Aim of the task: Omit the images. Restate all of the records word for word.

Given data:
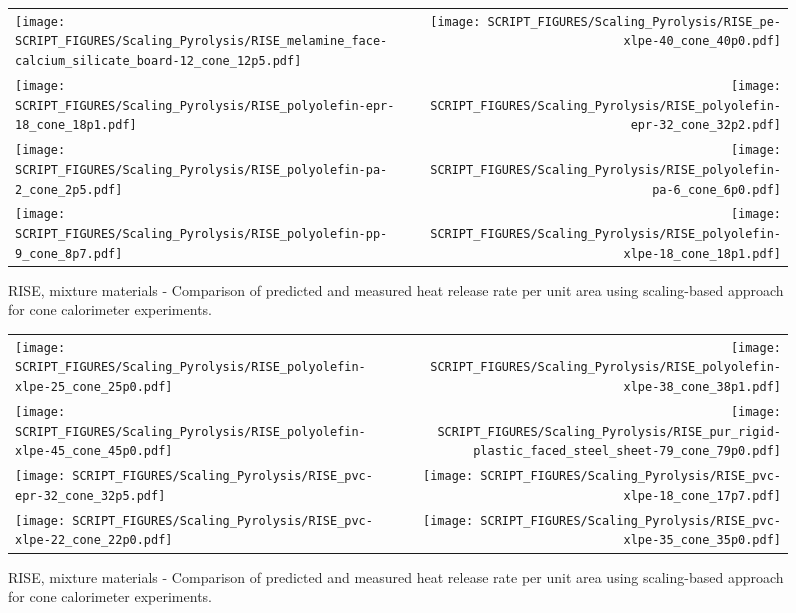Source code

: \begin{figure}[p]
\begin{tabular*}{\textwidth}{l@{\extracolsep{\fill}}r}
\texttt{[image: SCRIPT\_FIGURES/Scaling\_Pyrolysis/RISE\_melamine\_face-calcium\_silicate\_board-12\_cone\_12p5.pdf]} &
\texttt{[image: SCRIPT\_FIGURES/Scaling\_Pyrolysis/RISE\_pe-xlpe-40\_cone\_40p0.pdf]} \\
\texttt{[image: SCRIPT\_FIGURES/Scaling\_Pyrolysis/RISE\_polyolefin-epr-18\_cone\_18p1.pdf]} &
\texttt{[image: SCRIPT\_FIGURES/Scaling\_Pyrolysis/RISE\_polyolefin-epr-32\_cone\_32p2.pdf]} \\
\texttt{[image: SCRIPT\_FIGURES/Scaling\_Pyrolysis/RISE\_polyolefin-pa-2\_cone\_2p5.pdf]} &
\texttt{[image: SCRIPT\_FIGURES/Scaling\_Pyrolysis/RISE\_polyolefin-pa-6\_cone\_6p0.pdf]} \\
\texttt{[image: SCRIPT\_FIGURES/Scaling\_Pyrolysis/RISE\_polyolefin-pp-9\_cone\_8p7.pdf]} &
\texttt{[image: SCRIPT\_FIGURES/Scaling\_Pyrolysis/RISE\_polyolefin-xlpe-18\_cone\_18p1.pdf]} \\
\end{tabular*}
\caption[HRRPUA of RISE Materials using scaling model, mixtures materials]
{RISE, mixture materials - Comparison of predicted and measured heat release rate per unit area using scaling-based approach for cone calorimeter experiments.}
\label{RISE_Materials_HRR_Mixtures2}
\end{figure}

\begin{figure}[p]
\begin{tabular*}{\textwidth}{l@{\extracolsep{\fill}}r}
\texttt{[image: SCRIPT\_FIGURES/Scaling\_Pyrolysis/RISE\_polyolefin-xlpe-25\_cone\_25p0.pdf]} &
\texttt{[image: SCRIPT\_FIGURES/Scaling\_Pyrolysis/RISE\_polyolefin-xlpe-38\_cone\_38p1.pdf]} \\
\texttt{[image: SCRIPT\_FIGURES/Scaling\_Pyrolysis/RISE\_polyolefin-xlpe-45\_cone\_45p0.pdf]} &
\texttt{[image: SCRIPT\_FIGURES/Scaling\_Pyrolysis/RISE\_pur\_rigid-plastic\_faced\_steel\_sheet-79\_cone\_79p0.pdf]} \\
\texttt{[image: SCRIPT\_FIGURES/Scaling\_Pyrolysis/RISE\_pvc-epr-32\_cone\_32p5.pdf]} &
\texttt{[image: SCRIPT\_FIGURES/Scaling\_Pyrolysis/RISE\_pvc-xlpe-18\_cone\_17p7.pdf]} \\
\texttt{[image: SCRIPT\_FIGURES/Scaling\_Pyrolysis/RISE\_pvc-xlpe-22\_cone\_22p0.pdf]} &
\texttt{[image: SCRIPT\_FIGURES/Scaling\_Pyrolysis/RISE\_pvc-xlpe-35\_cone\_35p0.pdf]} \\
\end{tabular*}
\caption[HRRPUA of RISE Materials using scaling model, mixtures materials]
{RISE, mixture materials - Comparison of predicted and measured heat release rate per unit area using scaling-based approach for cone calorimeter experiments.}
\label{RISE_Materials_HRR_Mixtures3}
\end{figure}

Output below:
Source code

: \begin{figure}[p]
\begin{tabular*}{\textwidth}{l@{\extracolsep{\fill}}r}
\texttt{[image: SCRIPT\_FIGURES/Scaling\_Pyrolysis/RISE\_melamine\_face-calcium\_silicate\_board-12\_cone\_12p5.pdf]} &
\texttt{[image: SCRIPT\_FIGURES/Scaling\_Pyrolysis/RISE\_pe-xlpe-40\_cone\_40p0.pdf]} \\
\texttt{[image: SCRIPT\_FIGURES/Scaling\_Pyrolysis/RISE\_polyolefin-epr-18\_cone\_18p1.pdf]} &
\texttt{[image: SCRIPT\_FIGURES/Scaling\_Pyrolysis/RISE\_polyolefin-epr-32\_cone\_32p2.pdf]} \\
\texttt{[image: SCRIPT\_FIGURES/Scaling\_Pyrolysis/RISE\_polyolefin-pa-2\_cone\_2p5.pdf]} &
\texttt{[image: SCRIPT\_FIGURES/Scaling\_Pyrolysis/RISE\_polyolefin-pa-6\_cone\_6p0.pdf]} \\
\texttt{[image: SCRIPT\_FIGURES/Scaling\_Pyrolysis/RISE\_polyolefin-pp-9\_cone\_8p7.pdf]} &
\texttt{[image: SCRIPT\_FIGURES/Scaling\_Pyrolysis/RISE\_polyolefin-xlpe-18\_cone\_18p1.pdf]} \\
\end{tabular*}
\caption[HRRPUA of RISE Materials using scaling model, mixtures materials]
{RISE, mixture materials - Comparison of predicted and measured heat release rate per unit area using scaling-based approach for cone calorimeter experiments.}
\label{RISE_Materials_HRR_Mixtures2}
\end{figure}

\begin{figure}[p]
\begin{tabular*}{\textwidth}{l@{\extracolsep{\fill}}r}
\texttt{[image: SCRIPT\_FIGURES/Scaling\_Pyrolysis/RISE\_polyolefin-xlpe-25\_cone\_25p0.pdf]} &
\texttt{[image: SCRIPT\_FIGURES/Scaling\_Pyrolysis/RISE\_polyolefin-xlpe-38\_cone\_38p1.pdf]} \\
\texttt{[image: SCRIPT\_FIGURES/Scaling\_Pyrolysis/RISE\_polyolefin-xlpe-45\_cone\_45p0.pdf]} &
\texttt{[image: SCRIPT\_FIGURES/Scaling\_Pyrolysis/RISE\_pur\_rigid-plastic\_faced\_steel\_sheet-79\_cone\_79p0.pdf]} \\
\texttt{[image: SCRIPT\_FIGURES/Scaling\_Pyrolysis/RISE\_pvc-epr-32\_cone\_32p5.pdf]} &
\texttt{[image: SCRIPT\_FIGURES/Scaling\_Pyrolysis/RISE\_pvc-xlpe-18\_cone\_17p7.pdf]} \\
\texttt{[image: SCRIPT\_FIGURES/Scaling\_Pyrolysis/RISE\_pvc-xlpe-22\_cone\_22p0.pdf]} &
\texttt{[image: SCRIPT\_FIGURES/Scaling\_Pyrolysis/RISE\_pvc-xlpe-35\_cone\_35p0.pdf]} \\
\end{tabular*}
\caption[HRRPUA of RISE Materials using scaling model, mixtures materials]
{RISE, mixture materials - Comparison of predicted and measured heat release rate per unit area using scaling-based approach for cone calorimeter experiments.}
\label{RISE_Materials_HRR_Mixtures3}
\end{figure}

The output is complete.